Acúmulo de disciplinas
Um ponto em discussão é se a MP deve prever que um professor concursado em uma disciplina poderá acumular, junto com o ensino dessa matéria, outra que seja correlata e para a qual não haja docente disponível — bastando, para isso, ter “notório saber” do tema. A regra é polêmica. De um lado, pode corrigir distorções como professores lecionando disciplinas de áreas completamente diferentes daquela em que se formaram. De outro, o mecanismo legal pode acabar institucionalizando a prática de não garantir professores com formação adequada, problema grave no ensino médio, sobretudo em matérias como física, sociologia e filosofia.
A medida provisória também poderá prever a oferta de programas, como os de educação em tempo integral, que vão alterar o cálculo do Fundo de Manutenção e Desenvolvimento da Educação Básica e de Valorização dos Professores da Educação (Fundeb), canal de distribuição de recursos que se baseia no número de matrículas. O governo quer apostar na ampliação da jornada escolar para tirar o ensino médio da estagnação verificada desde 2011, com o Índice de Desenvolvimento da Educação Básica (Ideb) paralisado em 3,7 pontos, longe da meta de 4,3 pontos projetada para 2015.
Ao divulgar os números, no início deste mês, o ministro da Educação, Mendonça Filho, anunciou que solicitaria ao presidente Michel Temer a edição de uma MP para agilizar a reforma do ensino médio. Dentro do governo houve um debate em torno do formato mais adequado dessa reestruturação. O Planalto defendia que a matéria fosse apresentada ao Congresso como projeto de lei do Executivo ou que se aproveitasse uma proposta que já tramita na Câmara sobre o tema. Mas, segundo interlocutores do presidente, Mendonça Filho pressionou para que o texto elaborado por sua equipe técnica embasasse a reforma. E que isso fosse feito de forma emergencial. Por esse motivo, teria que ser via MP, que já passa a valer imediatamente após a sua publicação, embora o Congresso tenha que aprová-la para que se torne lei.
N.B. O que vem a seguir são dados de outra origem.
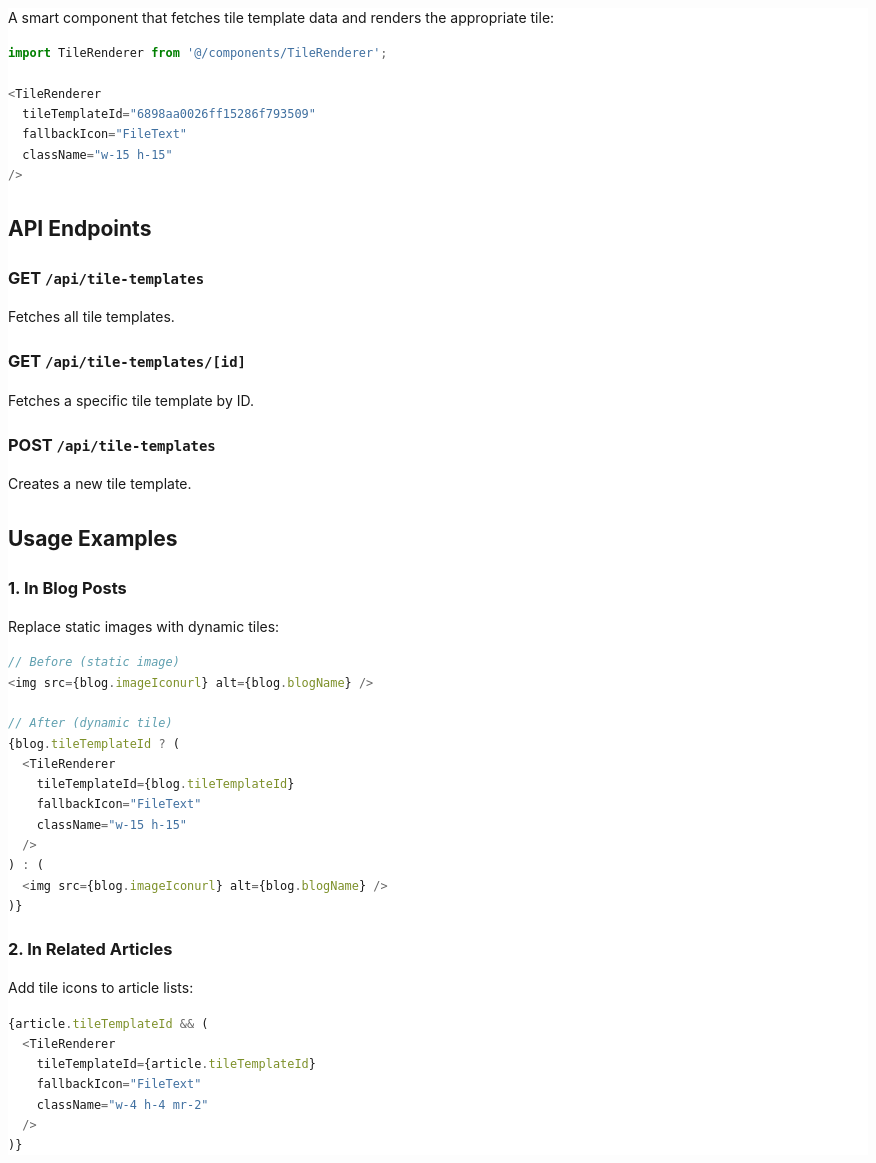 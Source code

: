 A smart component that fetches tile template data and renders the appropriate tile:

```javascript
import TileRenderer from '@/components/TileRenderer';

<TileRenderer 
  tileTemplateId="6898aa0026ff15286f793509"
  fallbackIcon="FileText"
  className="w-15 h-15"
/>
```

## API Endpoints

### GET `/api/tile-templates`
Fetches all tile templates.

### GET `/api/tile-templates/[id]`
Fetches a specific tile template by ID.

### POST `/api/tile-templates`
Creates a new tile template.

## Usage Examples

### 1. In Blog Posts

Replace static images with dynamic tiles:

```javascript
// Before (static image)
<img src={blog.imageIconurl} alt={blog.blogName} />

// After (dynamic tile)
{blog.tileTemplateId ? (
  <TileRenderer 
    tileTemplateId={blog.tileTemplateId}
    fallbackIcon="FileText"
    className="w-15 h-15"
  />
) : (
  <img src={blog.imageIconurl} alt={blog.blogName} />
)}
```

### 2. In Related Articles

Add tile icons to article lists:

```javascript
{article.tileTemplateId && (
  <TileRenderer 
    tileTemplateId={article.tileTemplateId}
    fallbackIcon="FileText"
    className="w-4 h-4 mr-2"
  />
)}
```
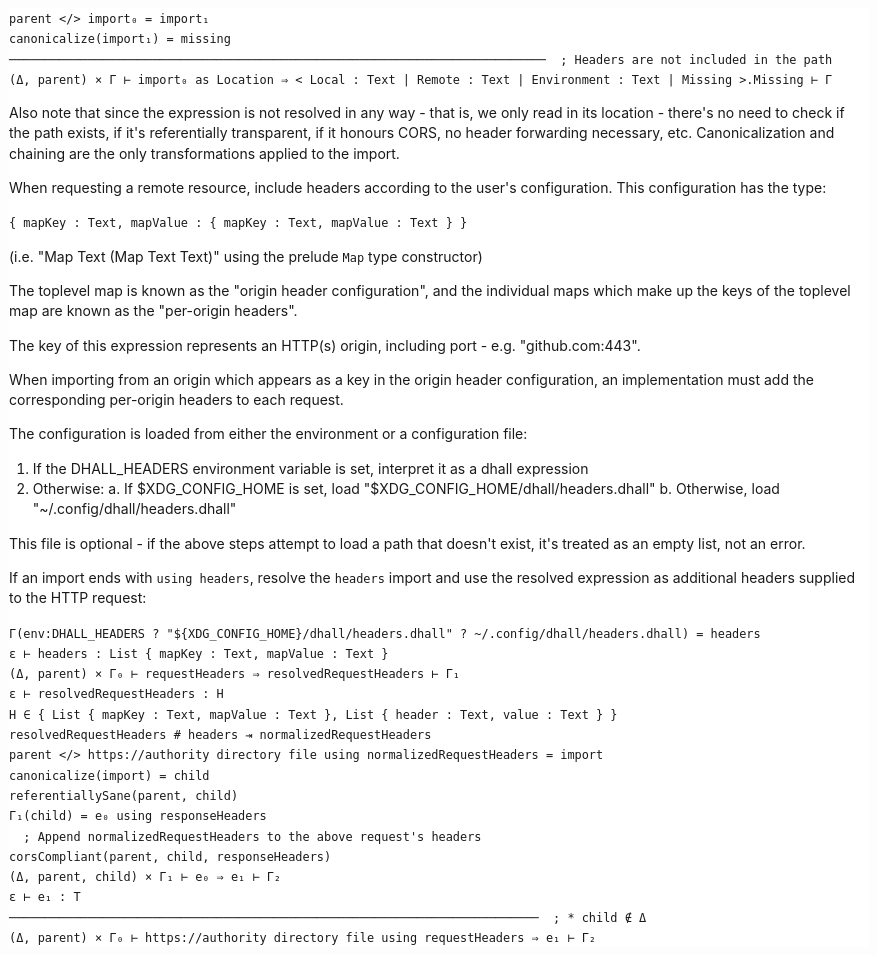 
    parent </> import₀ = import₁
    canonicalize(import₁) = missing
    ───────────────────────────────────────────────────────────────────────────  ; Headers are not included in the path
    (Δ, parent) × Γ ⊢ import₀ as Location ⇒ < Local : Text | Remote : Text | Environment : Text | Missing >.Missing ⊢ Γ


Also note that since the expression is not resolved in any way - that is, we
only read in its location - there's no need to check if the path exists, if it's
referentially transparent, if it honours CORS, no header forwarding necessary,
etc.  Canonicalization and chaining are the only transformations applied to the
import.

When requesting a remote resource, include headers according to the user's
configuration. This configuration has the type:

```
{ mapKey : Text, mapValue : { mapKey : Text, mapValue : Text } }
```

(i.e. "Map Text (Map Text Text)" using the prelude `Map` type constructor)

The toplevel map is known as the "origin header configuration", and the individual maps
which make up the keys of the toplevel map are known as the "per-origin headers".

The key of this expression represents an HTTP(s) origin, including
port - e.g. "github.com:443".

When importing from an origin which appears as a key in the origin header configuration,
an implementation must add the corresponding per-origin headers to each request.

The configuration is loaded from either the environment or a configuration file:

1. If the DHALL_HEADERS environment variable is set, interpret it as a dhall expression
2. Otherwise:
   a. If $XDG_CONFIG_HOME is set, load "$XDG_CONFIG_HOME/dhall/headers.dhall"
   b. Otherwise, load "~/.config/dhall/headers.dhall"

This file is optional - if the above steps attempt to load a path that doesn't exist,
it's treated as an empty list, not an error.

If an import ends with `using headers`, resolve the `headers` import and use
the resolved expression as additional headers supplied to the HTTP request:


    Γ(env:DHALL_HEADERS ? "${XDG_CONFIG_HOME}/dhall/headers.dhall" ? ~/.config/dhall/headers.dhall) = headers
    ε ⊢ headers : List { mapKey : Text, mapValue : Text }
    (Δ, parent) × Γ₀ ⊢ requestHeaders ⇒ resolvedRequestHeaders ⊢ Γ₁
    ε ⊢ resolvedRequestHeaders : H
    H ∈ { List { mapKey : Text, mapValue : Text }, List { header : Text, value : Text } }
    resolvedRequestHeaders # headers ⇥ normalizedRequestHeaders
    parent </> https://authority directory file using normalizedRequestHeaders = import
    canonicalize(import) = child
    referentiallySane(parent, child)
    Γ₁(child) = e₀ using responseHeaders
      ; Append normalizedRequestHeaders to the above request's headers
    corsCompliant(parent, child, responseHeaders)
    (Δ, parent, child) × Γ₁ ⊢ e₀ ⇒ e₁ ⊢ Γ₂
    ε ⊢ e₁ : T
    ──────────────────────────────────────────────────────────────────────────  ; * child ∉ Δ
    (Δ, parent) × Γ₀ ⊢ https://authority directory file using requestHeaders ⇒ e₁ ⊢ Γ₂
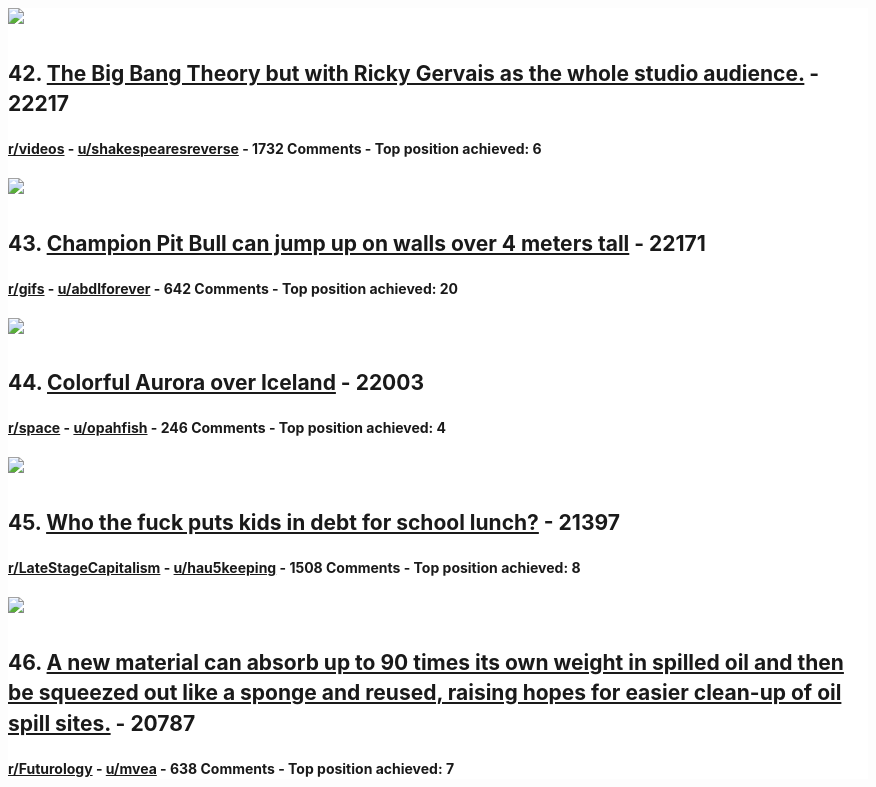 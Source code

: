<a href="http://imgur.com/a/13mz8"><img src="https://b.thumbs.redditmedia.com/wuw2UBuIOmkBXWy3ZTGAxzMnrS8RbBw_QM_yIrbjDCY.jpg"></img></a>

## 42. [The Big Bang Theory but with Ricky Gervais as the whole studio audience.](http://reddit.com/r/videos/comments/5xv5sd/the_big_bang_theory_but_with_ricky_gervais_as_the/) - 22217
#### [r/videos](http://reddit.com/r/videos) - [u/shakespearesreverse](http://reddit.com/u/shakespearesreverse) - 1732 Comments - Top position achieved: 6

<a href="https://youtu.be/1p4TkRnvNco"><img src="https://b.thumbs.redditmedia.com/Pu8VgWlP8UZ2NYFvwuBX40A3vaPXP5AIUG9p4Ha-DHk.jpg"></img></a>

## 43. [Champion Pit Bull can jump up on walls over 4 meters tall](http://reddit.com/r/gifs/comments/5xu95x/champion_pit_bull_can_jump_up_on_walls_over_4/) - 22171
#### [r/gifs](http://reddit.com/r/gifs) - [u/abdlforever](http://reddit.com/u/abdlforever) - 642 Comments - Top position achieved: 20

<a href="http://i.imgur.com/MdQfkIk.gif"><img src="https://b.thumbs.redditmedia.com/ysEw2SclhAr0ES5jLt4cXfpH--vbmJpDYSP0oXCr2KE.jpg"></img></a>

## 44. [Colorful Aurora over Iceland](http://reddit.com/r/space/comments/5xrkd6/colorful_aurora_over_iceland/) - 22003
#### [r/space](http://reddit.com/r/space) - [u/opahfish](http://reddit.com/u/opahfish) - 246 Comments - Top position achieved: 4

<a href="https://apod.nasa.gov/apod/image/1703/AuroraIceland_Brynjarsson_960.jpg"><img src="https://b.thumbs.redditmedia.com/HcXuS8waVMEHER-sFzmMBT3eaLRfnaUd8lGFhDpitak.jpg"></img></a>

## 45. [Who the fuck puts kids in debt for school lunch?](http://reddit.com/r/LateStageCapitalism/comments/5xtwog/who_the_fuck_puts_kids_in_debt_for_school_lunch/) - 21397
#### [r/LateStageCapitalism](http://reddit.com/r/LateStageCapitalism) - [u/hau5keeping](http://reddit.com/u/hau5keeping) - 1508 Comments - Top position achieved: 8

<a href="https://i.redd.it/35itu3j46tjy.png"><img src="https://b.thumbs.redditmedia.com/T0DwD5memAkGGwGVnR-VfcJggONeJkS0iBEiJqVp9rY.jpg"></img></a>

## 46. [A new material can absorb up to 90 times its own weight in spilled oil and then be squeezed out like a sponge and reused, raising hopes for easier clean-up of oil spill sites.](http://reddit.com/r/Futurology/comments/5xt7bf/a_new_material_can_absorb_up_to_90_times_its_own/) - 20787
#### [r/Futurology](http://reddit.com/r/Futurology) - [u/mvea](http://reddit.com/u/mvea) - 638 Comments - Top position achieved: 7
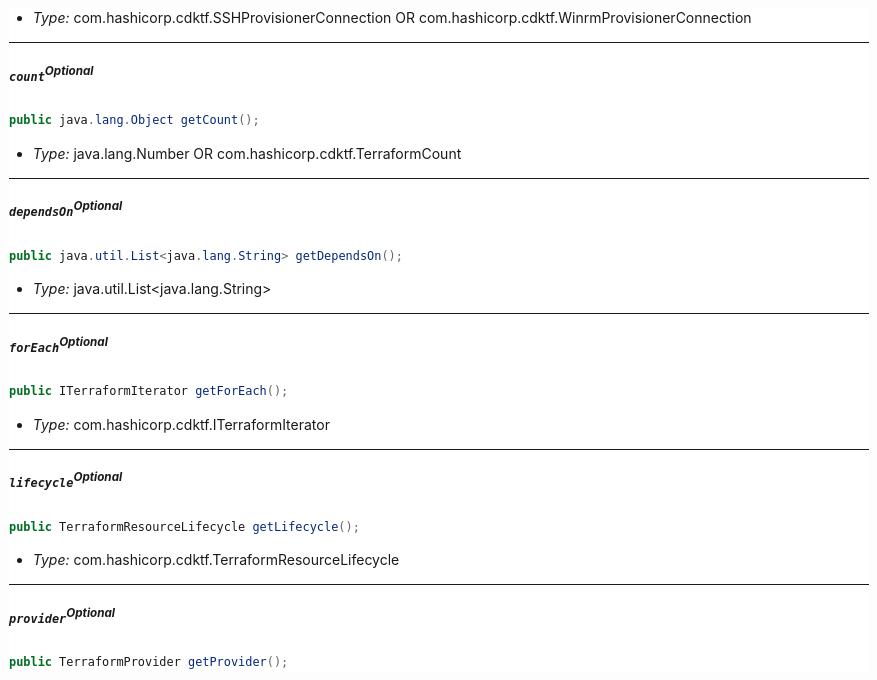 - *Type:* com.hashicorp.cdktf.SSHProvisionerConnection OR com.hashicorp.cdktf.WinrmProvisionerConnection

---

##### `count`<sup>Optional</sup> <a name="count" id="rhizo-co-terraform-provider-lacework.integrationOciCfg.IntegrationOciCfg.property.count"></a>

```java
public java.lang.Object getCount();
```

- *Type:* java.lang.Number OR com.hashicorp.cdktf.TerraformCount

---

##### `dependsOn`<sup>Optional</sup> <a name="dependsOn" id="rhizo-co-terraform-provider-lacework.integrationOciCfg.IntegrationOciCfg.property.dependsOn"></a>

```java
public java.util.List<java.lang.String> getDependsOn();
```

- *Type:* java.util.List<java.lang.String>

---

##### `forEach`<sup>Optional</sup> <a name="forEach" id="rhizo-co-terraform-provider-lacework.integrationOciCfg.IntegrationOciCfg.property.forEach"></a>

```java
public ITerraformIterator getForEach();
```

- *Type:* com.hashicorp.cdktf.ITerraformIterator

---

##### `lifecycle`<sup>Optional</sup> <a name="lifecycle" id="rhizo-co-terraform-provider-lacework.integrationOciCfg.IntegrationOciCfg.property.lifecycle"></a>

```java
public TerraformResourceLifecycle getLifecycle();
```

- *Type:* com.hashicorp.cdktf.TerraformResourceLifecycle

---

##### `provider`<sup>Optional</sup> <a name="provider" id="rhizo-co-terraform-provider-lacework.integrationOciCfg.IntegrationOciCfg.property.provider"></a>

```java
public TerraformProvider getProvider();
```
A ideia do governo é que as novas regras já passem a valer no ano que vem. O MEC também conta com a MP para elaborar a Base Nacional Comum Curricular do ensino médio.
FOCO NAS HABILIDADES
Especialistas avaliaram de maneira positiva a tentativa de reformulação e acreditam que o conjunto de medidas permite ao aluno direcionar melhor os estudos, de acordo com suas habilidades e interesses.
— O Brasil precisa parar de tentar inventar a roda. Precisa ir na direção de ter um núcleo comum e trajetórias flexíveis, tanto acadêmicas quanto profissionalizantes. Essas mudanças vão em uma boa direção. A ideia de o ensino profissionalizante ser complementar faz todo sentido dentro do que temos acumulado em relação à transformação da etapa — afirma Ricardo Henriques, superintendente executivo do Instituto Unibanco. — Aumenta a chance de engajamento e mobilização dos jovens e facilita a gestão das escolas, que poderão distribuir melhor seus professores.
Já Priscila Cruz, presidente-executiva do movimento Todos pela Educação, avalia que, ao alterar a estrutura do ensino médio de anos para módulos, é preciso ter cuidado para evitar um aumento na evasão:
— Hoje temos 13 disciplinas obrigatórias distribuídas e o resultado é que o aluno aprende quase nada sobre um monte de coisa. É importante que o aluno já comece a exercitar suas vocações no ensino médio — acredita. — Se o modelo não vier acompanhado de um sistema que estimule o aluno a ir até o final, a evasão pode aumentar. O aluno acha que vai voltar e às vezes não volta. Tem que ter mecanismos para desestimular o trancamento, e que incentivem o aluno terminar na idade certa.